Record excerpts:
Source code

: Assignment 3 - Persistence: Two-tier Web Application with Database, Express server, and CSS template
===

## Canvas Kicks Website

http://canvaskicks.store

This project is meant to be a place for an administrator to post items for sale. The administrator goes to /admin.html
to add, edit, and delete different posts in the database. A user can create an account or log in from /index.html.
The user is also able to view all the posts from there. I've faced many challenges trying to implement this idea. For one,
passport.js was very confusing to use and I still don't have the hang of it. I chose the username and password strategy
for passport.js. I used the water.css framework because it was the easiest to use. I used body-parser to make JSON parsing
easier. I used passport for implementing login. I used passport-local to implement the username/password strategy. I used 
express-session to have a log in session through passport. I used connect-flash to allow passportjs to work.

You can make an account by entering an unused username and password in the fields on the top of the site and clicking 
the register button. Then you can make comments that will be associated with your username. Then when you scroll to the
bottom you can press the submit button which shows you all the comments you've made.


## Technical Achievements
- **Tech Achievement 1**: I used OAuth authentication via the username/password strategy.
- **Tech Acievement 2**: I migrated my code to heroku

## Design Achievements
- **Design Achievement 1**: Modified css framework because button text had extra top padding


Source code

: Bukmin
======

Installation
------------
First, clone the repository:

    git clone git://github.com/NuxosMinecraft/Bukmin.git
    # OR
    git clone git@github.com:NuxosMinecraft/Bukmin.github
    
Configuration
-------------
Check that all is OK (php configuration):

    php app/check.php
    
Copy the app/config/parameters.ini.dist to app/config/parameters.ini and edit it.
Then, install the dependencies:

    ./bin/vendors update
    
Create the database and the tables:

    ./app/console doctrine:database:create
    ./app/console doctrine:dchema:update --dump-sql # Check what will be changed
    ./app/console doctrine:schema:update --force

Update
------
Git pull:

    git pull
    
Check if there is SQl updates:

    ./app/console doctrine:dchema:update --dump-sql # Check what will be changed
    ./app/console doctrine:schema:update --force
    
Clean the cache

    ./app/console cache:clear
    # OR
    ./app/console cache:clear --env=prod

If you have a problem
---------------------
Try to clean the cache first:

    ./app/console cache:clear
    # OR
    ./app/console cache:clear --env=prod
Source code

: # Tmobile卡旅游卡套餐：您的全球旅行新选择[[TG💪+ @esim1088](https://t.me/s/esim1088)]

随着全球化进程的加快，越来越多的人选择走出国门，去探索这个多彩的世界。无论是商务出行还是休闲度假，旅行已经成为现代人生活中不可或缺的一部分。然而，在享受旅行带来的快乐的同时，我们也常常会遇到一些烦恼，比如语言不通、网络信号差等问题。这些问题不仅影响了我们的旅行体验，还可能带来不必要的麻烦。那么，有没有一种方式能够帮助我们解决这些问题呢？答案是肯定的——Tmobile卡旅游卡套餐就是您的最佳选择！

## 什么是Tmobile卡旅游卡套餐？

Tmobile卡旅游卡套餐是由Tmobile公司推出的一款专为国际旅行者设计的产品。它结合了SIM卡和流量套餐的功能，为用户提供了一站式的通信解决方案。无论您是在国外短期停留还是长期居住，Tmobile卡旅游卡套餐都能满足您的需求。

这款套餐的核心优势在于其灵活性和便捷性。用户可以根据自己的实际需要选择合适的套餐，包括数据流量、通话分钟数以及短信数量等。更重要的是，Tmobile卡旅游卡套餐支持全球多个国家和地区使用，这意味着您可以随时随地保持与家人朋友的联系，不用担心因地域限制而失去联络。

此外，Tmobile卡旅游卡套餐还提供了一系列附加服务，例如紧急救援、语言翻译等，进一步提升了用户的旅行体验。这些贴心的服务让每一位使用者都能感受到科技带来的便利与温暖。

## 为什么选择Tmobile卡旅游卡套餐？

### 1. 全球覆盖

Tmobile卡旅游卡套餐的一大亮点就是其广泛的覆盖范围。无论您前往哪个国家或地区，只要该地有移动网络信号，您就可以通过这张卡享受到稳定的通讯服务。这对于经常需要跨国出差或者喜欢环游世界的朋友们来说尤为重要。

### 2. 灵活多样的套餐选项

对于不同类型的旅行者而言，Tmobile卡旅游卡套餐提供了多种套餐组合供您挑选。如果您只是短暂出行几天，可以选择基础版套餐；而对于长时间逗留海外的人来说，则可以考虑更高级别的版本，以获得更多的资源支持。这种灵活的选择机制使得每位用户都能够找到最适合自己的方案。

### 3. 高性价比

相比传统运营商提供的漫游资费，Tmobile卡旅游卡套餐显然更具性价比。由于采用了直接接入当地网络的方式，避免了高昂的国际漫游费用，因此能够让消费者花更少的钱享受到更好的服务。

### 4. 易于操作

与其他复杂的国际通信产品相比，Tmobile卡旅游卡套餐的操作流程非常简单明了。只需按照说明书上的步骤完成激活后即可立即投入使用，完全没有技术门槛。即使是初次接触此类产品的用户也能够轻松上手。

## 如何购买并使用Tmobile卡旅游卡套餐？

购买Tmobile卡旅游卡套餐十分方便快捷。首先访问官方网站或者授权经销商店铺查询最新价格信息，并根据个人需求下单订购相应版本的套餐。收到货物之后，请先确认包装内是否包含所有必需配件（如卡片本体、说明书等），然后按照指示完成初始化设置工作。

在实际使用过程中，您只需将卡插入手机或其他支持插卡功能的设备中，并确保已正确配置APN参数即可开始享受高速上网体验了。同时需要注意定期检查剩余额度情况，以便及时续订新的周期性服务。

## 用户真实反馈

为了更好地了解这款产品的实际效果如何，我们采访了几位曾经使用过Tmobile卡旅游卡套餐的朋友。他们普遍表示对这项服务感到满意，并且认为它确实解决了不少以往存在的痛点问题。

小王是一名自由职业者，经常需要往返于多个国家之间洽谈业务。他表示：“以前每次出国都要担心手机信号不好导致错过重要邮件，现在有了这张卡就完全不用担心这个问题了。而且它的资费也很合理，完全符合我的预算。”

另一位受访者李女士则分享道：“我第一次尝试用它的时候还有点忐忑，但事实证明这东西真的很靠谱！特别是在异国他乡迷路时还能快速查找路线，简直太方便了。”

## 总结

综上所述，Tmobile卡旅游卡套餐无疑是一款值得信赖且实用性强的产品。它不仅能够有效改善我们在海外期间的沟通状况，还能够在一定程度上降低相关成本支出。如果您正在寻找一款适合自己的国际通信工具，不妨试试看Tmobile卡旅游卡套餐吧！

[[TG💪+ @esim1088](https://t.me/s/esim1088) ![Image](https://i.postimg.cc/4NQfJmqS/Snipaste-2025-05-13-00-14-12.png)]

Requirement: Print only the lines that run from the start of the listing to the line bearing "passport.js was very"; please keep the first line and that last one, exactly as they appear.

Answer section:
Source code

: Assignment 3 - Persistence: Two-tier Web Application with Database, Express server, and CSS template
===

## Canvas Kicks Website

http://canvaskicks.store

This project is meant to be a place for an administrator to post items for sale. The administrator goes to /admin.html
to add, edit, and delete different posts in the database. A user can create an account or log in from /index.html.
The user is also able to view all the posts from there. I've faced many challenges trying to implement this idea. For one,
passport.js was very confusing to use and I still don't have the hang of it. I chose the username and password strategy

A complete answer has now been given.